— Your task —
Although the data below holds other lines too, output only those from the line with "## Requerimientos" up to and including the line with "- **Agreement**: Todos", exactly as they appear.

[The data — start]

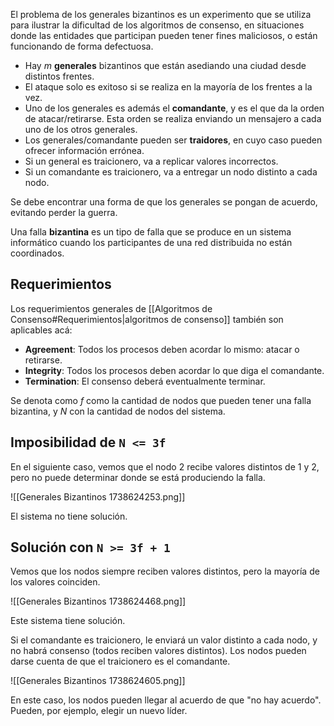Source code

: El problema de los generales bizantinos es un experimento que se utiliza para ilustrar la dificultad de los algoritmos de consenso, en situaciones donde las entidades que participan pueden tener fines maliciosos, o están funcionando de forma defectuosa.

- Hay $m$ **generales** bizantinos que están asediando una ciudad desde distintos frentes.
- El ataque solo es exitoso si se realiza en la mayoría de los frentes a la vez.
- Uno de los generales es además el **comandante**, y es el que da la orden de atacar/retirarse. Esta orden se realiza enviando un mensajero a cada uno de los otros generales.
- Los generales/comandante pueden ser **traidores**, en cuyo caso pueden ofrecer información errónea.
- Si un general es traicionero, va a replicar valores incorrectos.
- Si un comandante es traicionero, va a entregar un nodo distinto a cada nodo.

Se debe encontrar una forma de que los generales se pongan de acuerdo, evitando perder la guerra.

Una falla **bizantina** es un tipo de falla que se produce en un sistema informático cuando los participantes de una red distribuida no están coordinados.

## Requerimientos

Los requerimientos generales de [[Algoritmos de Consenso#Requerimientos|algoritmos de consenso]] también son aplicables acá:

- **Agreement**: Todos los procesos deben acordar lo mismo: atacar o retirarse.
- **Integrity**: Todos los procesos deben acordar lo que diga el comandante.
- **Termination**: El consenso deberá eventualmente terminar.

Se denota como $f$ como la cantidad de nodos que pueden tener una falla bizantina, y $N$ con la cantidad de nodos del sistema.

## Imposibilidad de `N <= 3f`

En el siguiente caso, vemos que el nodo $2$ recibe valores distintos de $1$ y $2$, pero no puede determinar donde se está produciendo la falla.

![[Generales Bizantinos 1738624253.png]]

El sistema no tiene solución.

## Solución con `N >= 3f + 1`

Vemos que los nodos siempre reciben valores distintos, pero la mayoría de los valores coinciden.

![[Generales Bizantinos 1738624468.png]]

Este sistema tiene solución.

Si el comandante es traicionero, le enviará un valor distinto a cada nodo, y no habrá consenso (todos reciben valores distintos). Los nodos pueden darse cuenta de que el traicionero es el comandante.

![[Generales Bizantinos 1738624605.png]]

En este caso, los nodos pueden llegar al acuerdo de que "no hay acuerdo". Pueden, por ejemplo, elegir un nuevo líder.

[The data — finish]

— Problem solution —
## Requerimientos

Los requerimientos generales de [[Algoritmos de Consenso#Requerimientos|algoritmos de consenso]] también son aplicables acá:

- **Agreement**: Todos los procesos deben acordar lo mismo: atacar o retirarse.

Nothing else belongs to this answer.